Start of Data

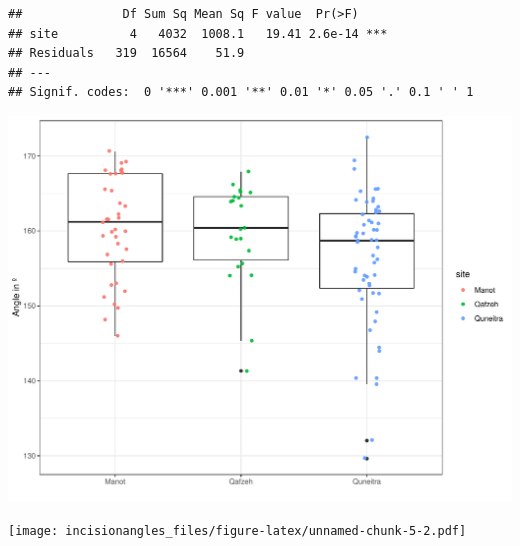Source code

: \documentclass[
]{article}
\newenvironment{Shaded}{\begin{snugshade}}{\end{snugshade}}
\newcommand{\CommentTok}[1]{\textcolor[rgb]{0.56,0.35,0.01}{\textit{#1}}}
\newcommand{\FunctionTok}[1]{\textcolor[rgb]{0.13,0.29,0.53}{\textbf{#1}}}
\newcommand{\NormalTok}[1]{#1}
\newcommand{\SpecialCharTok}[1]{\textcolor[rgb]{0.81,0.36,0.00}{\textbf{#1}}}
\begin{document}
\begin{verbatim}
##              Df Sum Sq Mean Sq F value  Pr(>F)    
## site          4   4032  1008.1   19.41 2.6e-14 ***
## Residuals   319  16564    51.9                    
## ---
## Signif. codes:  0 '***' 0.001 '**' 0.01 '*' 0.05 '.' 0.1 ' ' 1
\end{verbatim}

\begin{Shaded}
\end{Shaded}

\includegraphics{incisionangles_files/figure-latex/unnamed-chunk-5-1.pdf}

\begin{Shaded}
\end{Shaded}

\texttt{[image: incisionangles\_files/figure-latex/unnamed-chunk-5-2.pdf]}

\begin{Shaded}
\end{Shaded}
\end{document}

End of Data

Pictures should be skipped, and the records retyped word for word.

Source code

: \documentclass[
]{article}
\newenvironment{Shaded}{\begin{snugshade}}{\end{snugshade}}
\newcommand{\CommentTok}[1]{\textcolor[rgb]{0.56,0.35,0.01}{\textit{#1}}}
\newcommand{\FunctionTok}[1]{\textcolor[rgb]{0.13,0.29,0.53}{\textbf{#1}}}
\newcommand{\NormalTok}[1]{#1}
\newcommand{\SpecialCharTok}[1]{\textcolor[rgb]{0.81,0.36,0.00}{\textbf{#1}}}
\begin{document}
\begin{verbatim}
##              Df Sum Sq Mean Sq F value  Pr(>F)    
## site          4   4032  1008.1   19.41 2.6e-14 ***
## Residuals   319  16564    51.9                    
## ---
## Signif. codes:  0 '***' 0.001 '**' 0.01 '*' 0.05 '.' 0.1 ' ' 1
\end{verbatim}

\begin{Shaded}
\end{Shaded}

\includegraphics{incisionangles_files/figure-latex/unnamed-chunk-5-1.pdf}

\begin{Shaded}
\end{Shaded}

\texttt{[image: incisionangles\_files/figure-latex/unnamed-chunk-5-2.pdf]}

\begin{Shaded}
\end{Shaded}
\end{document}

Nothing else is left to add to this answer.